Do not copy the pictures. Write out the lines from the start of the entries through the line containing "the **Project** field.</span></span>".

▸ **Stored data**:
________________________
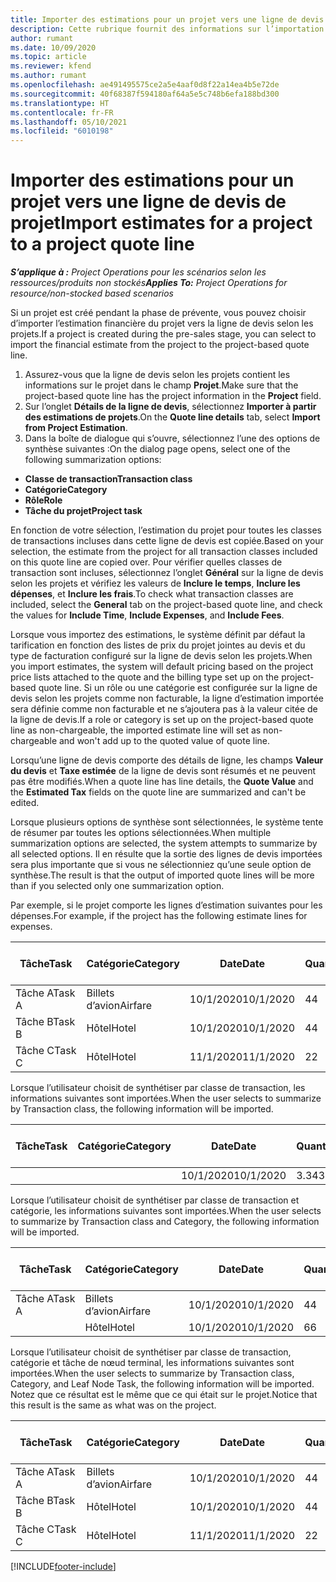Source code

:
 ```yaml
---
title: Importer des estimations pour un projet vers une ligne de devis de projet
description: Cette rubrique fournit des informations sur l’importation d’estimations d’un projet sur une ligne de devis de projet.
author: rumant
ms.date: 10/09/2020
ms.topic: article
ms.reviewer: kfend
ms.author: rumant
ms.openlocfilehash: ae491495575ce2a5e4aaf0d8f22a14ea4b5e72de
ms.sourcegitcommit: 40f68387f594180af64a5e5c748b6efa188bd300
ms.translationtype: HT
ms.contentlocale: fr-FR
ms.lasthandoff: 05/10/2021
ms.locfileid: "6010198"
---
```

# <a name="import-estimates-for-a-project-to-a-project-quote-line"></a><span data-ttu-id="05b03-103">Importer des estimations pour un projet vers une ligne de devis de projet</span><span class="sxs-lookup"><span data-stu-id="05b03-103">Import estimates for a project to a project quote line</span></span>

<span data-ttu-id="05b03-104">_**S’applique à :** Project Operations pour les scénarios selon les ressources/produits non stockés_</span><span class="sxs-lookup"><span data-stu-id="05b03-104">_**Applies To:** Project Operations for resource/non-stocked based scenarios_</span></span>


<span data-ttu-id="05b03-105">Si un projet est créé pendant la phase de prévente, vous pouvez choisir d’importer l’estimation financière du projet vers la ligne de devis selon les projets.</span><span class="sxs-lookup"><span data-stu-id="05b03-105">If a project is created during the pre-sales stage, you can select to import the financial estimate from the project to the project-based quote line.</span></span>

1. <span data-ttu-id="05b03-106">Assurez-vous que la ligne de devis selon les projets contient les informations sur le projet dans le champ **Projet**.</span><span class="sxs-lookup"><span data-stu-id="05b03-106">Make sure that the project-based quote line has the project information in the **Project** field.</span></span>
2. <span data-ttu-id="05b03-107">Sur l’onglet **Détails de la ligne de devis**, sélectionnez **Importer à partir des estimations de projets**.</span><span class="sxs-lookup"><span data-stu-id="05b03-107">On the **Quote line details** tab, select **Import from Project Estimation**.</span></span>
3. <span data-ttu-id="05b03-108">Dans la boîte de dialogue qui s’ouvre, sélectionnez l’une des options de synthèse suivantes :</span><span class="sxs-lookup"><span data-stu-id="05b03-108">On the dialog page opens, select one of the following summarization options:</span></span>

  - <span data-ttu-id="05b03-109">**Classe de transaction**</span><span class="sxs-lookup"><span data-stu-id="05b03-109">**Transaction class**</span></span>
  - <span data-ttu-id="05b03-110">**Catégorie**</span><span class="sxs-lookup"><span data-stu-id="05b03-110">**Category**</span></span>
  - <span data-ttu-id="05b03-111">**Rôle**</span><span class="sxs-lookup"><span data-stu-id="05b03-111">**Role**</span></span> 
  - <span data-ttu-id="05b03-112">**Tâche du projet**</span><span class="sxs-lookup"><span data-stu-id="05b03-112">**Project task**</span></span>

<span data-ttu-id="05b03-113">En fonction de votre sélection, l’estimation du projet pour toutes les classes de transactions incluses dans cette ligne de devis est copiée.</span><span class="sxs-lookup"><span data-stu-id="05b03-113">Based on your selection, the estimate from the project for all transaction classes included on this quote line are copied over.</span></span> <span data-ttu-id="05b03-114">Pour vérifier quelles classes de transaction sont incluses, sélectionnez l’onglet **Général** sur la ligne de devis selon les projets et vérifiez les valeurs de **Inclure le temps**, **Inclure les dépenses**, et **Inclure les frais**.</span><span class="sxs-lookup"><span data-stu-id="05b03-114">To check what transaction classes are included, select the **General** tab on the project-based quote line, and check the values for **Include Time**, **Include Expenses**, and **Include Fees**.</span></span>

<span data-ttu-id="05b03-115">Lorsque vous importez des estimations, le système définit par défaut la tarification en fonction des listes de prix du projet jointes au devis et du type de facturation configuré sur la ligne de devis selon les projets.</span><span class="sxs-lookup"><span data-stu-id="05b03-115">When you import estimates, the system will default pricing based on the project price lists attached to the quote and the billing type set up on the project-based quote line.</span></span> <span data-ttu-id="05b03-116">Si un rôle ou une catégorie est configurée sur la ligne de devis selon les projets comme non facturable, la ligne d’estimation importée sera définie comme non facturable et ne s’ajoutera pas à la valeur citée de la ligne de devis.</span><span class="sxs-lookup"><span data-stu-id="05b03-116">If a role or category is set up on the project-based quote line as non-chargeable, the imported estimate line will set as non-chargeable and won't add up to the quoted value of quote line.</span></span>

<span data-ttu-id="05b03-117">Lorsqu’une ligne de devis comporte des détails de ligne, les champs **Valeur du devis** et **Taxe estimée** de la ligne de devis sont résumés et ne peuvent pas être modifiés.</span><span class="sxs-lookup"><span data-stu-id="05b03-117">When a quote line has line details, the **Quote Value** and the **Estimated Tax** fields on the quote line are summarized and can't be edited.</span></span>

<span data-ttu-id="05b03-118">Lorsque plusieurs options de synthèse sont sélectionnées, le système tente de résumer par toutes les options sélectionnées.</span><span class="sxs-lookup"><span data-stu-id="05b03-118">When multiple summarization options are selected, the system attempts to summarize by all selected options.</span></span> <span data-ttu-id="05b03-119">Il en résulte que la sortie des lignes de devis importées sera plus importante que si vous ne sélectionniez qu’une seule option de synthèse.</span><span class="sxs-lookup"><span data-stu-id="05b03-119">The result is that the output of imported quote lines will be more than if you selected only one summarization option.</span></span>

<span data-ttu-id="05b03-120">Par exemple, si le projet comporte les lignes d’estimation suivantes pour les dépenses.</span><span class="sxs-lookup"><span data-stu-id="05b03-120">For example, if the project has the following estimate lines for expenses.</span></span>

| <span data-ttu-id="05b03-121">Tâche</span><span class="sxs-lookup"><span data-stu-id="05b03-121">Task</span></span> | <span data-ttu-id="05b03-122">Catégorie</span><span class="sxs-lookup"><span data-stu-id="05b03-122">Category</span></span> | <span data-ttu-id="05b03-123">Date</span><span class="sxs-lookup"><span data-stu-id="05b03-123">Date</span></span> | <span data-ttu-id="05b03-124">Quantité</span><span class="sxs-lookup"><span data-stu-id="05b03-124">Quantity</span></span> | <span data-ttu-id="05b03-125">Prix unitaire</span><span class="sxs-lookup"><span data-stu-id="05b03-125">Unit price</span></span> | <span data-ttu-id="05b03-126">Montant</span><span class="sxs-lookup"><span data-stu-id="05b03-126">Amount</span></span> |
| --- | --- | --- | --- | --- | --- |
| <span data-ttu-id="05b03-127">Tâche A</span><span class="sxs-lookup"><span data-stu-id="05b03-127">Task A</span></span> | <span data-ttu-id="05b03-128">Billets d’avion</span><span class="sxs-lookup"><span data-stu-id="05b03-128">Airfare</span></span> | <span data-ttu-id="05b03-129">10/1/2020</span><span class="sxs-lookup"><span data-stu-id="05b03-129">10/1/2020</span></span> | <span data-ttu-id="05b03-130">4</span><span class="sxs-lookup"><span data-stu-id="05b03-130">4</span></span> | <span data-ttu-id="05b03-131">400</span><span class="sxs-lookup"><span data-stu-id="05b03-131">400</span></span> | <span data-ttu-id="05b03-132">1600</span><span class="sxs-lookup"><span data-stu-id="05b03-132">1600</span></span> |
| <span data-ttu-id="05b03-133">Tâche B</span><span class="sxs-lookup"><span data-stu-id="05b03-133">Task B</span></span> | <span data-ttu-id="05b03-134">Hôtel</span><span class="sxs-lookup"><span data-stu-id="05b03-134">Hotel</span></span> | <span data-ttu-id="05b03-135">10/1/2020</span><span class="sxs-lookup"><span data-stu-id="05b03-135">10/1/2020</span></span> | <span data-ttu-id="05b03-136">4</span><span class="sxs-lookup"><span data-stu-id="05b03-136">4</span></span> | <span data-ttu-id="05b03-137">200</span><span class="sxs-lookup"><span data-stu-id="05b03-137">200</span></span> | <span data-ttu-id="05b03-138">800</span><span class="sxs-lookup"><span data-stu-id="05b03-138">800</span></span> |
| <span data-ttu-id="05b03-139">Tâche C</span><span class="sxs-lookup"><span data-stu-id="05b03-139">Task C</span></span> | <span data-ttu-id="05b03-140">Hôtel</span><span class="sxs-lookup"><span data-stu-id="05b03-140">Hotel</span></span> | <span data-ttu-id="05b03-141">11/1/2020</span><span class="sxs-lookup"><span data-stu-id="05b03-141">11/1/2020</span></span> | <span data-ttu-id="05b03-142">2</span><span class="sxs-lookup"><span data-stu-id="05b03-142">2</span></span> | <span data-ttu-id="05b03-143">200</span><span class="sxs-lookup"><span data-stu-id="05b03-143">200</span></span> | <span data-ttu-id="05b03-144">400</span><span class="sxs-lookup"><span data-stu-id="05b03-144">400</span></span> |

<span data-ttu-id="05b03-145">Lorsque l’utilisateur choisit de synthétiser par classe de transaction, les informations suivantes sont importées.</span><span class="sxs-lookup"><span data-stu-id="05b03-145">When the user selects to summarize by Transaction class, the following information will be imported.</span></span>

| <span data-ttu-id="05b03-146">Tâche</span><span class="sxs-lookup"><span data-stu-id="05b03-146">Task</span></span> | <span data-ttu-id="05b03-147">Catégorie</span><span class="sxs-lookup"><span data-stu-id="05b03-147">Category</span></span> | <span data-ttu-id="05b03-148">Date</span><span class="sxs-lookup"><span data-stu-id="05b03-148">Date</span></span> | <span data-ttu-id="05b03-149">Quantité</span><span class="sxs-lookup"><span data-stu-id="05b03-149">Quantity</span></span> | <span data-ttu-id="05b03-150">Prix unitaire</span><span class="sxs-lookup"><span data-stu-id="05b03-150">Unit price</span></span> | <span data-ttu-id="05b03-151">Montant</span><span class="sxs-lookup"><span data-stu-id="05b03-151">Amount</span></span> |
| --- | --- | --- | --- | --- | --- |
| | | <span data-ttu-id="05b03-152">10/1/2020</span><span class="sxs-lookup"><span data-stu-id="05b03-152">10/1/2020</span></span> | <span data-ttu-id="05b03-153">3.34</span><span class="sxs-lookup"><span data-stu-id="05b03-153">3.34</span></span> | <span data-ttu-id="05b03-154">840</span><span class="sxs-lookup"><span data-stu-id="05b03-154">840</span></span> | <span data-ttu-id="05b03-155">2800</span><span class="sxs-lookup"><span data-stu-id="05b03-155">2800</span></span> |

<span data-ttu-id="05b03-156">Lorsque l’utilisateur choisit de synthétiser par classe de transaction et catégorie, les informations suivantes sont importées.</span><span class="sxs-lookup"><span data-stu-id="05b03-156">When the user selects to summarize by Transaction class and Category, the following information will be imported.</span></span>

| <span data-ttu-id="05b03-157">Tâche</span><span class="sxs-lookup"><span data-stu-id="05b03-157">Task</span></span> | <span data-ttu-id="05b03-158">Catégorie</span><span class="sxs-lookup"><span data-stu-id="05b03-158">Category</span></span> | <span data-ttu-id="05b03-159">Date</span><span class="sxs-lookup"><span data-stu-id="05b03-159">Date</span></span> | <span data-ttu-id="05b03-160">Quantité</span><span class="sxs-lookup"><span data-stu-id="05b03-160">Quantity</span></span> | <span data-ttu-id="05b03-161">Prix unitaire</span><span class="sxs-lookup"><span data-stu-id="05b03-161">Unit price</span></span> | <span data-ttu-id="05b03-162">Montant</span><span class="sxs-lookup"><span data-stu-id="05b03-162">Amount</span></span> |
| --- | --- | --- | --- | --- | --- |
| <span data-ttu-id="05b03-163">Tâche A</span><span class="sxs-lookup"><span data-stu-id="05b03-163">Task A</span></span> | <span data-ttu-id="05b03-164">Billets d’avion</span><span class="sxs-lookup"><span data-stu-id="05b03-164">Airfare</span></span> | <span data-ttu-id="05b03-165">10/1/2020</span><span class="sxs-lookup"><span data-stu-id="05b03-165">10/1/2020</span></span> | <span data-ttu-id="05b03-166">4</span><span class="sxs-lookup"><span data-stu-id="05b03-166">4</span></span> | <span data-ttu-id="05b03-167">400</span><span class="sxs-lookup"><span data-stu-id="05b03-167">400</span></span> | <span data-ttu-id="05b03-168">1600</span><span class="sxs-lookup"><span data-stu-id="05b03-168">1600</span></span> |
| | <span data-ttu-id="05b03-169">Hôtel</span><span class="sxs-lookup"><span data-stu-id="05b03-169">Hotel</span></span> | <span data-ttu-id="05b03-170">10/1/2020</span><span class="sxs-lookup"><span data-stu-id="05b03-170">10/1/2020</span></span> | <span data-ttu-id="05b03-171">6</span><span class="sxs-lookup"><span data-stu-id="05b03-171">6</span></span> | <span data-ttu-id="05b03-172">200</span><span class="sxs-lookup"><span data-stu-id="05b03-172">200</span></span> | <span data-ttu-id="05b03-173">1200</span><span class="sxs-lookup"><span data-stu-id="05b03-173">1200</span></span> |

<span data-ttu-id="05b03-174">Lorsque l’utilisateur choisit de synthétiser par classe de transaction, catégorie et tâche de nœud terminal, les informations suivantes sont importées.</span><span class="sxs-lookup"><span data-stu-id="05b03-174">When the user selects to summarize by Transaction class, Category, and Leaf Node Task, the following information will be imported.</span></span> <span data-ttu-id="05b03-175">Notez que ce résultat est le même que ce qui était sur le projet.</span><span class="sxs-lookup"><span data-stu-id="05b03-175">Notice that this result is the same as what was on the project.</span></span>

| <span data-ttu-id="05b03-176">Tâche</span><span class="sxs-lookup"><span data-stu-id="05b03-176">Task</span></span> | <span data-ttu-id="05b03-177">Catégorie</span><span class="sxs-lookup"><span data-stu-id="05b03-177">Category</span></span> | <span data-ttu-id="05b03-178">Date</span><span class="sxs-lookup"><span data-stu-id="05b03-178">Date</span></span> | <span data-ttu-id="05b03-179">Quantité</span><span class="sxs-lookup"><span data-stu-id="05b03-179">Quantity</span></span> | <span data-ttu-id="05b03-180">Prix unitaire</span><span class="sxs-lookup"><span data-stu-id="05b03-180">Unit price</span></span> | <span data-ttu-id="05b03-181">Montant</span><span class="sxs-lookup"><span data-stu-id="05b03-181">Amount</span></span> |
| --- | --- | --- | --- | --- | --- |
| <span data-ttu-id="05b03-182">Tâche A</span><span class="sxs-lookup"><span data-stu-id="05b03-182">Task A</span></span> | <span data-ttu-id="05b03-183">Billets d’avion</span><span class="sxs-lookup"><span data-stu-id="05b03-183">Airfare</span></span> | <span data-ttu-id="05b03-184">10/1/2020</span><span class="sxs-lookup"><span data-stu-id="05b03-184">10/1/2020</span></span> | <span data-ttu-id="05b03-185">4</span><span class="sxs-lookup"><span data-stu-id="05b03-185">4</span></span> | <span data-ttu-id="05b03-186">400</span><span class="sxs-lookup"><span data-stu-id="05b03-186">400</span></span> | <span data-ttu-id="05b03-187">1600</span><span class="sxs-lookup"><span data-stu-id="05b03-187">1600</span></span> |
| <span data-ttu-id="05b03-188">Tâche B</span><span class="sxs-lookup"><span data-stu-id="05b03-188">Task B</span></span> | <span data-ttu-id="05b03-189">Hôtel</span><span class="sxs-lookup"><span data-stu-id="05b03-189">Hotel</span></span> | <span data-ttu-id="05b03-190">10/1/2020</span><span class="sxs-lookup"><span data-stu-id="05b03-190">10/1/2020</span></span> | <span data-ttu-id="05b03-191">4</span><span class="sxs-lookup"><span data-stu-id="05b03-191">4</span></span> | <span data-ttu-id="05b03-192">200</span><span class="sxs-lookup"><span data-stu-id="05b03-192">200</span></span> | <span data-ttu-id="05b03-193">800</span><span class="sxs-lookup"><span data-stu-id="05b03-193">800</span></span> |
| <span data-ttu-id="05b03-194">Tâche C</span><span class="sxs-lookup"><span data-stu-id="05b03-194">Task C</span></span> | <span data-ttu-id="05b03-195">Hôtel</span><span class="sxs-lookup"><span data-stu-id="05b03-195">Hotel</span></span> | <span data-ttu-id="05b03-196">11/1/2020</span><span class="sxs-lookup"><span data-stu-id="05b03-196">11/1/2020</span></span> | <span data-ttu-id="05b03-197">2</span><span class="sxs-lookup"><span data-stu-id="05b03-197">2</span></span> | <span data-ttu-id="05b03-198">200</span><span class="sxs-lookup"><span data-stu-id="05b03-198">200</span></span> | <span data-ttu-id="05b03-199">400</span><span class="sxs-lookup"><span data-stu-id="05b03-199">400</span></span> |


[!INCLUDE[footer-include](../includes/footer-banner.md)]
________________________
▸ **Task response**:
Source code

:
 ```yaml
---
title: Importer des estimations pour un projet vers une ligne de devis de projet
description: Cette rubrique fournit des informations sur l’importation d’estimations d’un projet sur une ligne de devis de projet.
author: rumant
ms.date: 10/09/2020
ms.topic: article
ms.reviewer: kfend
ms.author: rumant
ms.openlocfilehash: ae491495575ce2a5e4aaf0d8f22a14ea4b5e72de
ms.sourcegitcommit: 40f68387f594180af64a5e5c748b6efa188bd300
ms.translationtype: HT
ms.contentlocale: fr-FR
ms.lasthandoff: 05/10/2021
ms.locfileid: "6010198"
---
```

# <a name="import-estimates-for-a-project-to-a-project-quote-line"></a><span data-ttu-id="05b03-103">Importer des estimations pour un projet vers une ligne de devis de projet</span><span class="sxs-lookup"><span data-stu-id="05b03-103">Import estimates for a project to a project quote line</span></span>

<span data-ttu-id="05b03-104">_**S’applique à :** Project Operations pour les scénarios selon les ressources/produits non stockés_</span><span class="sxs-lookup"><span data-stu-id="05b03-104">_**Applies To:** Project Operations for resource/non-stocked based scenarios_</span></span>


<span data-ttu-id="05b03-105">Si un projet est créé pendant la phase de prévente, vous pouvez choisir d’importer l’estimation financière du projet vers la ligne de devis selon les projets.</span><span class="sxs-lookup"><span data-stu-id="05b03-105">If a project is created during the pre-sales stage, you can select to import the financial estimate from the project to the project-based quote line.</span></span>

1. <span data-ttu-id="05b03-106">Assurez-vous que la ligne de devis selon les projets contient les informations sur le projet dans le champ **Projet**.</span><span class="sxs-lookup"><span data-stu-id="05b03-106">Make sure that the project-based quote line has the project information in the **Project** field.</span></span>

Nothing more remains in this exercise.